LISTED ENTRIES>
────────────────────
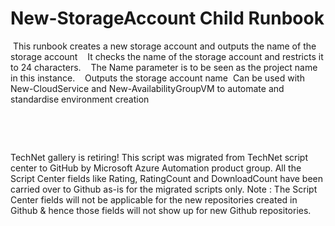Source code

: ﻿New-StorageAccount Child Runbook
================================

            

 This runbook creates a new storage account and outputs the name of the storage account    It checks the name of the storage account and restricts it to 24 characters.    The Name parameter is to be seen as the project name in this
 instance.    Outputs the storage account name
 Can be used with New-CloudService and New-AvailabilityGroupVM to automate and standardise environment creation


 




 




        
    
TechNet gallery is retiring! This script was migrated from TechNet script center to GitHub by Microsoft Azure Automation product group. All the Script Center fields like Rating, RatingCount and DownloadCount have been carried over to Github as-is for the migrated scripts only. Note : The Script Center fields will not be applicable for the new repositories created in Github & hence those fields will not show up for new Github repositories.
────────────────────
TASK REQUIREMENTS> Pictures are to be left out; otherwise, retype exactly the lines from the first line of the data through the line containing "Can be used".

ANSWER BOX>
Source code

: ﻿New-StorageAccount Child Runbook
================================

            

 This runbook creates a new storage account and outputs the name of the storage account    It checks the name of the storage account and restricts it to 24 characters.    The Name parameter is to be seen as the project name in this
 instance.    Outputs the storage account name
 Can be used with New-CloudService and New-AvailabilityGroupVM to automate and standardise environment creation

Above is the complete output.